Mehdi Barbaros’un çağın olumsuz alâmet-i
farikalarını işaret ederek yaptığı esaslı bir ilenci, bedduası “Barbar Kargışlar”. Şiirin sunduğu
imkânlardan yararlanarak belirli bir buğu içine konuşlandırdığı hedef tahtasını
(korkuluk mu yoksa?) söz oklarıyla makul
bir şekilde hırpalıyor.
Asıl adı Mehmet Nebi Bostancı (Adıyaman, 1973)

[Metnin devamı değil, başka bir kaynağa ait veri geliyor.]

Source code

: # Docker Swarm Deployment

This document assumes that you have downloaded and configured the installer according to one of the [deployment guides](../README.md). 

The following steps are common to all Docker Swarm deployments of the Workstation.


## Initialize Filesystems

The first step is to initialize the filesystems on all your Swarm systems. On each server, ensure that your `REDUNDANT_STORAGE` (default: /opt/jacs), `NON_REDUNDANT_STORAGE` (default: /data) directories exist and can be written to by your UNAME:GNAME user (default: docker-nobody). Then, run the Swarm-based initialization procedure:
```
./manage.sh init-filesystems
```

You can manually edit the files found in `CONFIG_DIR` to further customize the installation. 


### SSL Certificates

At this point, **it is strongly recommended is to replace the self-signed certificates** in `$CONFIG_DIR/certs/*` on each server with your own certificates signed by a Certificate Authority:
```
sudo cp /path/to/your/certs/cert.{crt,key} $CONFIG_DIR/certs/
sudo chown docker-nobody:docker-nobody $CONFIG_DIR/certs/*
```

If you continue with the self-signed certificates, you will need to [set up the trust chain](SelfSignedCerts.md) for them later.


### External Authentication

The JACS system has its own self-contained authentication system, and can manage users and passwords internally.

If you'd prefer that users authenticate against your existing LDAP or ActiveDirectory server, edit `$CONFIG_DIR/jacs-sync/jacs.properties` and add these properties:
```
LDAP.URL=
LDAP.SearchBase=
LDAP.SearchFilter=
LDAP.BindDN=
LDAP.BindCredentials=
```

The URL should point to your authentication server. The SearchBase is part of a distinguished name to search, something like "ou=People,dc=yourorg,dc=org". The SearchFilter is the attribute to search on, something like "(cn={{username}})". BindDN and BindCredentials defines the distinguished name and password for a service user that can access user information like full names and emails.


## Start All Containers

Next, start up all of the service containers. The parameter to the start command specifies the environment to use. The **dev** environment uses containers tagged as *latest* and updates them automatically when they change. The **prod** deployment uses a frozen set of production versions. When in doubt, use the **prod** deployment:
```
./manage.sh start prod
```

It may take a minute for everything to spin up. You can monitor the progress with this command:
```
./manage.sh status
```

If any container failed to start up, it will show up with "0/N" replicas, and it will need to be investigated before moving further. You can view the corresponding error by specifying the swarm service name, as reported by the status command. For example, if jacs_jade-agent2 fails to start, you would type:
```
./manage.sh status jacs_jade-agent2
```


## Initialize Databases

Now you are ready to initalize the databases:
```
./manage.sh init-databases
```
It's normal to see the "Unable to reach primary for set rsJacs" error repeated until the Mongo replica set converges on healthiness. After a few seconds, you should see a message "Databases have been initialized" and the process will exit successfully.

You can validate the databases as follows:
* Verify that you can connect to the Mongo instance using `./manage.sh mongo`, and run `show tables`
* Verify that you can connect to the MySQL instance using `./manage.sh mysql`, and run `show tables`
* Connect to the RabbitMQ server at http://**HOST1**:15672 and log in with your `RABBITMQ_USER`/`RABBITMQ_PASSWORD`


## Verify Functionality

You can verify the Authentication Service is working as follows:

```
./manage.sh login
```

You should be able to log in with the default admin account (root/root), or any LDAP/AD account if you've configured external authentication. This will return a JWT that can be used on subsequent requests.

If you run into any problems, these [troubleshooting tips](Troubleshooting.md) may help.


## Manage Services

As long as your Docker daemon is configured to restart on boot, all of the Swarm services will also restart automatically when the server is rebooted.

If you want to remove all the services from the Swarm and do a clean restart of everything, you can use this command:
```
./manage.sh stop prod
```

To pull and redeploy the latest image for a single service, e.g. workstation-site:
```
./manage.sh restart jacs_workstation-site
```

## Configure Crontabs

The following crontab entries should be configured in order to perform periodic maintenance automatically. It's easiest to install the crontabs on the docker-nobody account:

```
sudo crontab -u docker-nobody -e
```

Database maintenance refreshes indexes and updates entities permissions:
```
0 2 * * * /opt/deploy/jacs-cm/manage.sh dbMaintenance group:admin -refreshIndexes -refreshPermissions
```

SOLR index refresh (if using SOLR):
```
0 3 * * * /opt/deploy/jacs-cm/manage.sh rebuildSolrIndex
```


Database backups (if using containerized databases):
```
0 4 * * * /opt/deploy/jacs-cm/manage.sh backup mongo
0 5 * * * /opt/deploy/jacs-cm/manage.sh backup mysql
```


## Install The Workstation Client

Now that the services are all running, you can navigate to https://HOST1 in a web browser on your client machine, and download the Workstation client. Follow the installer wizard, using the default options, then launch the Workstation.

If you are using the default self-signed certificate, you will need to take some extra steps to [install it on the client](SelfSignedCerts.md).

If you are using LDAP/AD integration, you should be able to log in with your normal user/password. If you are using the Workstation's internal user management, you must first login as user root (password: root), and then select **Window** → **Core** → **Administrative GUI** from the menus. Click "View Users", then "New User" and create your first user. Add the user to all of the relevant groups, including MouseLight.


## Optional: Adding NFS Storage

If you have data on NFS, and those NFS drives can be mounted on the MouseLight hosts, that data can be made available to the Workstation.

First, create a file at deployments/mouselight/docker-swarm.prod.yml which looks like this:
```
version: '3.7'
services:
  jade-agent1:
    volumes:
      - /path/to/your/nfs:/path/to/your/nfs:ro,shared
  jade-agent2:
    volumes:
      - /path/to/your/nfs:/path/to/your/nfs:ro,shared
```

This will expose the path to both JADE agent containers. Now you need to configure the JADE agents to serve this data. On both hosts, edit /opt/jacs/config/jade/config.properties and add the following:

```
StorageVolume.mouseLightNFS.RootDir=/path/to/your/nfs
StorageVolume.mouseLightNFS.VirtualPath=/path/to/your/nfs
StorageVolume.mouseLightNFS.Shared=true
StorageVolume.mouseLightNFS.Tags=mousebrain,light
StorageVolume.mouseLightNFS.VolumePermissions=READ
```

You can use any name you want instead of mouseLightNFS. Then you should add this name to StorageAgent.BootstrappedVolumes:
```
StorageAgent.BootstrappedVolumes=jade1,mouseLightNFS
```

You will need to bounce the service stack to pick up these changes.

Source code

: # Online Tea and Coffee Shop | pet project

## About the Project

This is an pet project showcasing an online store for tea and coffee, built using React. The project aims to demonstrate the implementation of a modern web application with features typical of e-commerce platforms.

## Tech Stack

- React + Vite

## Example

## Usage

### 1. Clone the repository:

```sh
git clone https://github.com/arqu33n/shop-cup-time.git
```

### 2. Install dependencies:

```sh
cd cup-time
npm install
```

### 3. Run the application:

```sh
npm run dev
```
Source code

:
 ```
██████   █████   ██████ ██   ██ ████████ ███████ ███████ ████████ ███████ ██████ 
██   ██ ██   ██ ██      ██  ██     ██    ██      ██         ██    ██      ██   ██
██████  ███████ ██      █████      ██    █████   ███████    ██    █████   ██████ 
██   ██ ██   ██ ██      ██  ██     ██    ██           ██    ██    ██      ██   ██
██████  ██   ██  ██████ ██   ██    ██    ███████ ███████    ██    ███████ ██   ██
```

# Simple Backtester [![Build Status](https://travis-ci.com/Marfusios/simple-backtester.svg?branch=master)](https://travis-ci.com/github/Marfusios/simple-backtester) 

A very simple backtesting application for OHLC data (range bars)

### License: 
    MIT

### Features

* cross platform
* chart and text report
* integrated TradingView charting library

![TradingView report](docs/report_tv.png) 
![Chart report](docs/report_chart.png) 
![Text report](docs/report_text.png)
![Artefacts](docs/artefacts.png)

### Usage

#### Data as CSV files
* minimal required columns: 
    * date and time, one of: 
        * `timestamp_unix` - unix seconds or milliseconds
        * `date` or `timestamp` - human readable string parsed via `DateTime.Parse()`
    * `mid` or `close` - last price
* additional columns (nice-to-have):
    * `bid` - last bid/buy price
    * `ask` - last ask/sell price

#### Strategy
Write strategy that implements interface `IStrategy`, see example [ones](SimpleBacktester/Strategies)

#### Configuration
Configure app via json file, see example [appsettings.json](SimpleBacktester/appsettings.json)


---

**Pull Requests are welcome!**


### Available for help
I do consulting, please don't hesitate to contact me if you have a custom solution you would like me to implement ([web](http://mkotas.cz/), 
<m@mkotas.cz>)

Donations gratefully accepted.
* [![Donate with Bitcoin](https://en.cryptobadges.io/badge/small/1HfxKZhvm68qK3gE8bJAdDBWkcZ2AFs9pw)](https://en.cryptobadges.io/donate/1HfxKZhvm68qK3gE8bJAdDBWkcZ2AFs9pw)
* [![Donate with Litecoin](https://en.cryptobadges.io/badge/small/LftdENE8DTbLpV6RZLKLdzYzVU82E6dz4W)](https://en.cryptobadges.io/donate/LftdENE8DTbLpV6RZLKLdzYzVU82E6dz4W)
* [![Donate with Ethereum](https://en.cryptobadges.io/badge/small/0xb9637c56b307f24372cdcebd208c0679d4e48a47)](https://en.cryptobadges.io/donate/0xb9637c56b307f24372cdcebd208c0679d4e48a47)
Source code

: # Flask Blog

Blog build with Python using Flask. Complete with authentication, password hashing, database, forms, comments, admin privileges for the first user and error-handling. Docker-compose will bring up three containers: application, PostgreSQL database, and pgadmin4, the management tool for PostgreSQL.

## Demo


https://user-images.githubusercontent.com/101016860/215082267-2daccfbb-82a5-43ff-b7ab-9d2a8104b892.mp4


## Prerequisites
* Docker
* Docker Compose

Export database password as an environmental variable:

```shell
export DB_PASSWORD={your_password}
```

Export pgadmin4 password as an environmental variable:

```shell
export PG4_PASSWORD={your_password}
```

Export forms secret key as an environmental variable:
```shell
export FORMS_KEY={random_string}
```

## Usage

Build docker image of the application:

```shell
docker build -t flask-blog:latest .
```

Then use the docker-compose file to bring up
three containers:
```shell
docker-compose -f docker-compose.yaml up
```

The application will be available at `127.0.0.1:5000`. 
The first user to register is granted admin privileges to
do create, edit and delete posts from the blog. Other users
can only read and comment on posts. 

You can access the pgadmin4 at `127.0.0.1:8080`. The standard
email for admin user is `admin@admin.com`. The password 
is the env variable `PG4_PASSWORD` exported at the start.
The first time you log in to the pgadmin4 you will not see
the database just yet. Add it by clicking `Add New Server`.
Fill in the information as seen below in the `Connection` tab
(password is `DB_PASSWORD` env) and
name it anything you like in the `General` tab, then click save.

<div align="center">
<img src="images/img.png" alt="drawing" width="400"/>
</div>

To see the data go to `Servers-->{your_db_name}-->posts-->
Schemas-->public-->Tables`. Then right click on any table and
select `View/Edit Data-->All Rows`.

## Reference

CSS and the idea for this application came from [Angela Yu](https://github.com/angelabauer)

olan şair, şiirlerini Mehdi Barbaros fikir yazılarını ise Mehmet
Kaşifoğlu müstearıyla imzalıyor. Onun söz konusu metinlerine genellikle Barbar
dergisinde rastlıyoruz. Nitekim yayımlanmış tek kitabı Şiirikatürler
adlı kitabındaki metinlerini de daha önce Barbar dergisinde
yayımladığını biliyoruz.
İkisi ikili, dördü üçlü ve birisi dörtlü olmak üzere
toplam sekiz birimden oluşan “Barbar
Kargışlar”, Hz. Muhammed’in kendisine saldırıp taş atan bir kabileye
dair “Ya Rabbî, onlar bilmiyorlar,
bilselerdi yapmazlardı.” şeklindeki rahmet ve merhamet yüklü duasının (Bu
duanın bir başka versiyonu Hz. İsa’ya izafe edilir.) tam zıddı bir ifadenin
iktibasıyla başlıyor: “Rabbim onları
affetme/Çünkü ne yaptıklarını çok iyi biliyorlar.” Gerçi bazı kaynaklarda
ifade Rus kökenli Fransız filozof Vladimir Jankelevitch’e atfedilse de
onun Hz. Muhammed veya Hz. İsa’dan beslendiğini düşünebiliriz.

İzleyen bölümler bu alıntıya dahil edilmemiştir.